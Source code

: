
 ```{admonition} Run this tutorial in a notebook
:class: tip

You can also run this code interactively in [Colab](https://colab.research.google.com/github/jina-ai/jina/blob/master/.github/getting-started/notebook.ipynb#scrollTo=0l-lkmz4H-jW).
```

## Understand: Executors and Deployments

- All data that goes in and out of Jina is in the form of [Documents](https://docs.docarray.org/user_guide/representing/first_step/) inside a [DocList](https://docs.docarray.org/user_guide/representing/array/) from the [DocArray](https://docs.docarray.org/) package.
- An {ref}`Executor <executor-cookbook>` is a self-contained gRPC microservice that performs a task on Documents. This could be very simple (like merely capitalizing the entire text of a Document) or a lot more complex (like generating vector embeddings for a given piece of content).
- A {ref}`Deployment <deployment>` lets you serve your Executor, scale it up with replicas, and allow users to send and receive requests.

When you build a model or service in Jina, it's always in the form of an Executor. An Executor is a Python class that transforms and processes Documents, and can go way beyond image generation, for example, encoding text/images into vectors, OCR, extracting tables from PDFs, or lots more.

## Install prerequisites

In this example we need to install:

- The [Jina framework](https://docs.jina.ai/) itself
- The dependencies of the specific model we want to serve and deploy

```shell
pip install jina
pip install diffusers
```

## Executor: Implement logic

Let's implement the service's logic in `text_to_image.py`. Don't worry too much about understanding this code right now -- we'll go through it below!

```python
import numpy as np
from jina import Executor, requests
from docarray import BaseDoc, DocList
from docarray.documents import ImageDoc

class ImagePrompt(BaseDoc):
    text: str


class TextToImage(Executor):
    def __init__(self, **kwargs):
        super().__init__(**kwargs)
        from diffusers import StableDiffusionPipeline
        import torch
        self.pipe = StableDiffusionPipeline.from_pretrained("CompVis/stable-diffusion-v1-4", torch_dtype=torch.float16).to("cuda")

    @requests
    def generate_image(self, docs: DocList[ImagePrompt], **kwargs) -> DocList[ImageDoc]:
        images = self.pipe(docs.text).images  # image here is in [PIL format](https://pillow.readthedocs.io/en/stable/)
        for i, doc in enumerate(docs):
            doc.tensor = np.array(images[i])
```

--

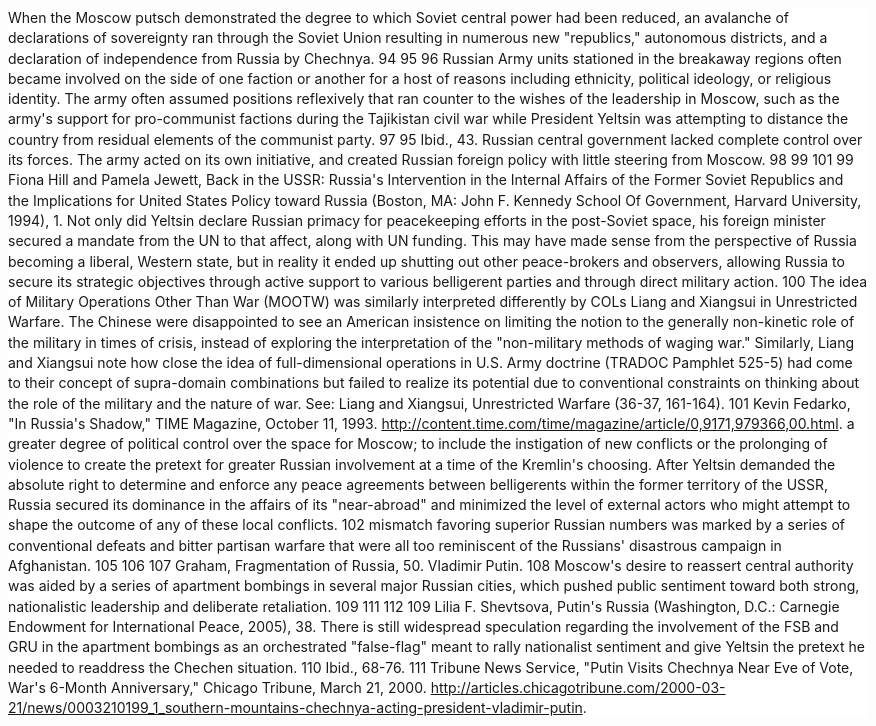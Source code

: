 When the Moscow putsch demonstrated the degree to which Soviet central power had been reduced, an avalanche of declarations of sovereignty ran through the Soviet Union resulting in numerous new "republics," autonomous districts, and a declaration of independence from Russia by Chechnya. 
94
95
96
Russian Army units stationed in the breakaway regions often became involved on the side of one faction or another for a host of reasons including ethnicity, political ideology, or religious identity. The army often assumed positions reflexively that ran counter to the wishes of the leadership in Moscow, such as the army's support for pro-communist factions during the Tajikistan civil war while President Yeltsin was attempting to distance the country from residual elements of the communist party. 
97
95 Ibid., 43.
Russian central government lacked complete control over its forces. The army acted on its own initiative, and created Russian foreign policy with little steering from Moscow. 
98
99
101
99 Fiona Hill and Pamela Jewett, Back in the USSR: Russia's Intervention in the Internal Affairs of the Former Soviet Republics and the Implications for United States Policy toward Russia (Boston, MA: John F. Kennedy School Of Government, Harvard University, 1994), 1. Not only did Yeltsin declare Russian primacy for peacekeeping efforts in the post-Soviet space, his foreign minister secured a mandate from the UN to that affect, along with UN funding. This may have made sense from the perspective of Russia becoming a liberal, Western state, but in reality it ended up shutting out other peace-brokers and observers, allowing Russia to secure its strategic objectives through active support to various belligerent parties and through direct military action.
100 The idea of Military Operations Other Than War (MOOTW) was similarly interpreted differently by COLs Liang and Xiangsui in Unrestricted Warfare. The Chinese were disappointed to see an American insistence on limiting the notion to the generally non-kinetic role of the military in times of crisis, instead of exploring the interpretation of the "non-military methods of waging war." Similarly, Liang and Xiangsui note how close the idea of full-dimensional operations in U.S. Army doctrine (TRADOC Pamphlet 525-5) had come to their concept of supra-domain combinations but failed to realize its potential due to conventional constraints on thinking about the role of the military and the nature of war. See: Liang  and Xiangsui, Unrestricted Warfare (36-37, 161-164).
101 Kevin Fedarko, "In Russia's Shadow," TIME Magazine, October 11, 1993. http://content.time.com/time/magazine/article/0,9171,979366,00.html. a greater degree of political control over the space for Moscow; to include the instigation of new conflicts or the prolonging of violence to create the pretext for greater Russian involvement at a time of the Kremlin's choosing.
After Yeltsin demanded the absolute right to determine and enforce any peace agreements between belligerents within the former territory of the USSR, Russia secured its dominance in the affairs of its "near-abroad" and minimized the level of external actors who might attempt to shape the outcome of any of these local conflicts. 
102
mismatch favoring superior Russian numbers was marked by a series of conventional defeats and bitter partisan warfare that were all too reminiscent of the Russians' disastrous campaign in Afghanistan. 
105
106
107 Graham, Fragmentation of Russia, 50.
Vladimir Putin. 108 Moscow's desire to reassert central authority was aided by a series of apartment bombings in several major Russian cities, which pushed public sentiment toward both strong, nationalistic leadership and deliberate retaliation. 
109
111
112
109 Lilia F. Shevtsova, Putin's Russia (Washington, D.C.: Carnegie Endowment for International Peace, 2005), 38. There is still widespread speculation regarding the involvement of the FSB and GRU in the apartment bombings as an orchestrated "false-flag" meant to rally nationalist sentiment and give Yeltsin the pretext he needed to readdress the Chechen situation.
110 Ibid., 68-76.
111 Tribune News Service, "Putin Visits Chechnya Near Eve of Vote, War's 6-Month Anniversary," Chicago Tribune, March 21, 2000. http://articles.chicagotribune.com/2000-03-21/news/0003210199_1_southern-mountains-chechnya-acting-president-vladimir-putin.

## WHAT IS REQUIRED:
Search the material above for the string "toward". Show every line that holds it.

## OUTPUT FOR THIS TASK:
99 Fiona Hill and Pamela Jewett, Back in the USSR: Russia's Intervention in the Internal Affairs of the Former Soviet Republics and the Implications for United States Policy toward Russia (Boston, MA: John F. Kennedy School Of Government, Harvard University, 1994), 1. Not only did Yeltsin declare Russian primacy for peacekeeping efforts in the post-Soviet space, his foreign minister secured a mandate from the UN to that affect, along with UN funding. This may have made sense from the perspective of Russia becoming a liberal, Western state, but in reality it ended up shutting out other peace-brokers and observers, allowing Russia to secure its strategic objectives through active support to various belligerent parties and through direct military action.
Vladimir Putin. 108 Moscow's desire to reassert central authority was aided by a series of apartment bombings in several major Russian cities, which pushed public sentiment toward both strong, nationalistic leadership and deliberate retaliation. 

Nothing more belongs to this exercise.